A Raspberry Pi (https://www.raspberrypi.org/) is a low cost, high performance, single board computer that can be used as a covert "dropbox" for penetration testing and because of the risk associated for misuse with this hardware device many organizations may prohibit it.

The following custom script may be used to to identify Raspberry Pi devices on local network subnet.

Steps for use:

  1. Login to Pwn Pulse, select Scripts from the main drop-down menu.
  2. Select Add a script, provide an indicative name, for example Custom - Detect Raspberry Pi and select Bash.

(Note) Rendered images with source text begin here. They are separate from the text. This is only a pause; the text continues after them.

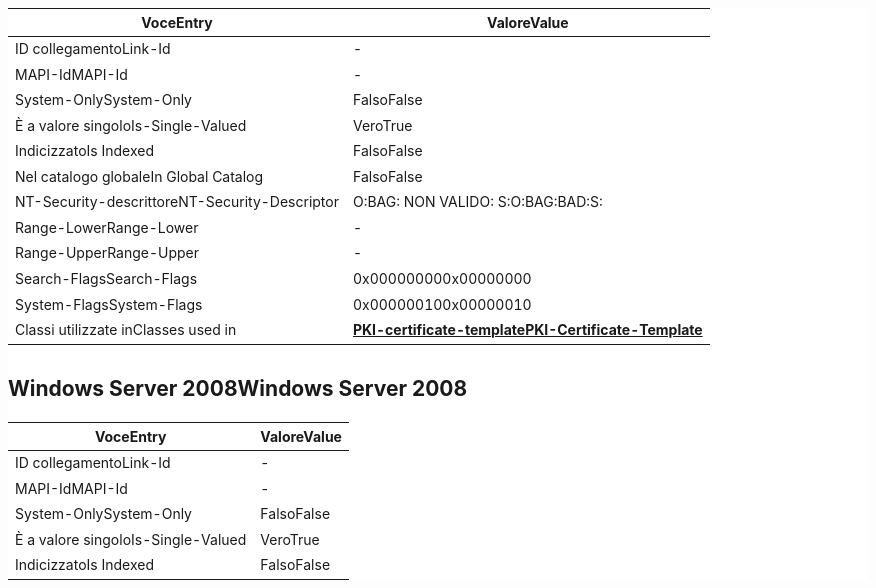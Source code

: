 

| <span data-ttu-id="a5a4a-155">Voce</span><span class="sxs-lookup"><span data-stu-id="a5a4a-155">Entry</span></span> | <span data-ttu-id="a5a4a-156">Valore</span><span class="sxs-lookup"><span data-stu-id="a5a4a-156">Value</span></span> |
|------------------------|-------------------------------------------------------------------------|
| <span data-ttu-id="a5a4a-157">ID collegamento</span><span class="sxs-lookup"><span data-stu-id="a5a4a-157">Link-Id</span></span>                | \-                                                                      |
| <span data-ttu-id="a5a4a-158">MAPI-Id</span><span class="sxs-lookup"><span data-stu-id="a5a4a-158">MAPI-Id</span></span>                | \-                                                                      |
| <span data-ttu-id="a5a4a-159">System-Only</span><span class="sxs-lookup"><span data-stu-id="a5a4a-159">System-Only</span></span>            | <span data-ttu-id="a5a4a-160">Falso</span><span class="sxs-lookup"><span data-stu-id="a5a4a-160">False</span></span>                                                                   |
| <span data-ttu-id="a5a4a-161">È a valore singolo</span><span class="sxs-lookup"><span data-stu-id="a5a4a-161">Is-Single-Valued</span></span>       | <span data-ttu-id="a5a4a-162">Vero</span><span class="sxs-lookup"><span data-stu-id="a5a4a-162">True</span></span>                                                                    |
| <span data-ttu-id="a5a4a-163">Indicizzato</span><span class="sxs-lookup"><span data-stu-id="a5a4a-163">Is Indexed</span></span>             | <span data-ttu-id="a5a4a-164">Falso</span><span class="sxs-lookup"><span data-stu-id="a5a4a-164">False</span></span>                                                                   |
| <span data-ttu-id="a5a4a-165">Nel catalogo globale</span><span class="sxs-lookup"><span data-stu-id="a5a4a-165">In Global Catalog</span></span>      | <span data-ttu-id="a5a4a-166">Falso</span><span class="sxs-lookup"><span data-stu-id="a5a4a-166">False</span></span>                                                                   |
| <span data-ttu-id="a5a4a-167">NT-Security-descrittore</span><span class="sxs-lookup"><span data-stu-id="a5a4a-167">NT-Security-Descriptor</span></span> | <span data-ttu-id="a5a4a-168">O:BAG: NON VALIDO: S:</span><span class="sxs-lookup"><span data-stu-id="a5a4a-168">O:BAG:BAD:S:</span></span>                                                            |
| <span data-ttu-id="a5a4a-169">Range-Lower</span><span class="sxs-lookup"><span data-stu-id="a5a4a-169">Range-Lower</span></span>            | \-                                                                      |
| <span data-ttu-id="a5a4a-170">Range-Upper</span><span class="sxs-lookup"><span data-stu-id="a5a4a-170">Range-Upper</span></span>            | \-                                                                      |
| <span data-ttu-id="a5a4a-171">Search-Flags</span><span class="sxs-lookup"><span data-stu-id="a5a4a-171">Search-Flags</span></span>           | <span data-ttu-id="a5a4a-172">0x00000000</span><span class="sxs-lookup"><span data-stu-id="a5a4a-172">0x00000000</span></span>                                                              |
| <span data-ttu-id="a5a4a-173">System-Flags</span><span class="sxs-lookup"><span data-stu-id="a5a4a-173">System-Flags</span></span>           | <span data-ttu-id="a5a4a-174">0x00000010</span><span class="sxs-lookup"><span data-stu-id="a5a4a-174">0x00000010</span></span>                                                              |
| <span data-ttu-id="a5a4a-175">Classi utilizzate in</span><span class="sxs-lookup"><span data-stu-id="a5a4a-175">Classes used in</span></span>        | [<span data-ttu-id="a5a4a-176">**PKI-certificate-template**</span><span class="sxs-lookup"><span data-stu-id="a5a4a-176">**PKI-Certificate-Template**</span></span>](c-pkicertificatetemplate.md)<br/> |



## <a name="windows-server-2008"></a><span data-ttu-id="a5a4a-177">Windows Server 2008</span><span class="sxs-lookup"><span data-stu-id="a5a4a-177">Windows Server 2008</span></span>



| <span data-ttu-id="a5a4a-178">Voce</span><span class="sxs-lookup"><span data-stu-id="a5a4a-178">Entry</span></span> | <span data-ttu-id="a5a4a-179">Valore</span><span class="sxs-lookup"><span data-stu-id="a5a4a-179">Value</span></span> |
|------------------------|-------------------------------------------------------------------------|
| <span data-ttu-id="a5a4a-180">ID collegamento</span><span class="sxs-lookup"><span data-stu-id="a5a4a-180">Link-Id</span></span>                | \-                                                                      |
| <span data-ttu-id="a5a4a-181">MAPI-Id</span><span class="sxs-lookup"><span data-stu-id="a5a4a-181">MAPI-Id</span></span>                | \-                                                                      |
| <span data-ttu-id="a5a4a-182">System-Only</span><span class="sxs-lookup"><span data-stu-id="a5a4a-182">System-Only</span></span>            | <span data-ttu-id="a5a4a-183">Falso</span><span class="sxs-lookup"><span data-stu-id="a5a4a-183">False</span></span>                                                                   |
| <span data-ttu-id="a5a4a-184">È a valore singolo</span><span class="sxs-lookup"><span data-stu-id="a5a4a-184">Is-Single-Valued</span></span>       | <span data-ttu-id="a5a4a-185">Vero</span><span class="sxs-lookup"><span data-stu-id="a5a4a-185">True</span></span>                                                                    |
| <span data-ttu-id="a5a4a-186">Indicizzato</span><span class="sxs-lookup"><span data-stu-id="a5a4a-186">Is Indexed</span></span>             | <span data-ttu-id="a5a4a-187">Falso</span><span class="sxs-lookup"><span data-stu-id="a5a4a-187">False</span></span>                                                                   |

  3. In the scripting window, type the following lines and click the Save button.

    #!/bin/bash
    date
    nmap -sP {{target_range}} | awk '/^Nmap/{ip=$NF}/B8:27:EB/{print ip}'
  4. Next, select Tasks from the main drop-down menu, then select Add a task.
  5. On the New Task page, provide an indicative name for the task, for example Scan for Raspberry Pi, select the newly created script from the Script drop-down menu.

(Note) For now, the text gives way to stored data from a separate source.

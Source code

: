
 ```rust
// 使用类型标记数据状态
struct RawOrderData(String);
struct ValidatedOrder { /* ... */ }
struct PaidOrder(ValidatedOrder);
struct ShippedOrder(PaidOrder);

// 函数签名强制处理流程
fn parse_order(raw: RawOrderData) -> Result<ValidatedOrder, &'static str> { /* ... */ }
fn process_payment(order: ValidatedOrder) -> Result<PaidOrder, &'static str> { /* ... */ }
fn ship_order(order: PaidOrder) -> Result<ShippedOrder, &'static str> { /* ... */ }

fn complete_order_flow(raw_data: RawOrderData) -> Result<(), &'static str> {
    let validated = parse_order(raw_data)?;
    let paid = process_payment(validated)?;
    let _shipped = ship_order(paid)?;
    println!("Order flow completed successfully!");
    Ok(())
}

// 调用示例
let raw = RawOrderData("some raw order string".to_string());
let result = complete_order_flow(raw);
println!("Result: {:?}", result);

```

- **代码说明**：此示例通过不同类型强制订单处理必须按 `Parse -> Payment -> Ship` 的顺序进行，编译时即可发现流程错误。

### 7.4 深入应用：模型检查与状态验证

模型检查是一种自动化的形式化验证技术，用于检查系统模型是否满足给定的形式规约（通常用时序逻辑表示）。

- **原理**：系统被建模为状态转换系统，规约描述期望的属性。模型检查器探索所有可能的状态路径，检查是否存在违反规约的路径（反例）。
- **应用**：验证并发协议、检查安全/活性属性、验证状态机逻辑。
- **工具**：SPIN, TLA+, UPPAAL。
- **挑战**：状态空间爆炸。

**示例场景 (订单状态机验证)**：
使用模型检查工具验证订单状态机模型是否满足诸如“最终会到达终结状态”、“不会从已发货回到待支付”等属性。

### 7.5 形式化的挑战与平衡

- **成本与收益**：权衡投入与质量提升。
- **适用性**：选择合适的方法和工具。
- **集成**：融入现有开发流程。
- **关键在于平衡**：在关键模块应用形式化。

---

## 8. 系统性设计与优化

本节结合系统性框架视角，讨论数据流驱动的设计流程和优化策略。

  6. For the Add to parameter, choose to run the task specific to a single sensor selected from the drop-down menu, or to a group of sensors.

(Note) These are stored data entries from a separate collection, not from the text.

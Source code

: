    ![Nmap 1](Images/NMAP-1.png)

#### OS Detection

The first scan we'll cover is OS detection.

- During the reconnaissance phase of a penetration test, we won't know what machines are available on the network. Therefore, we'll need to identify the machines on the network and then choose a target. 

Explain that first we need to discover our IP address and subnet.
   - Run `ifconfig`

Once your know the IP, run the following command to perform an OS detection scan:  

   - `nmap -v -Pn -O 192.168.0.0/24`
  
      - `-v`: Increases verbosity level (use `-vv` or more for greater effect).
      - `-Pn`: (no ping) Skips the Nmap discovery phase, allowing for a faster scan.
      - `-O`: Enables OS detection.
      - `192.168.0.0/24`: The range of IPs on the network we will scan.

  7. Next, specify the local network subnet as the target range, select a Start Time and choose a Frequency how often the task should be run (***).  Afterward, click the Save button.
  8. After the task has completed and assuming the targets were accessible at the time the task was run, the results of the task may be viewed by returning to the Tasks page, then selecting the Results button.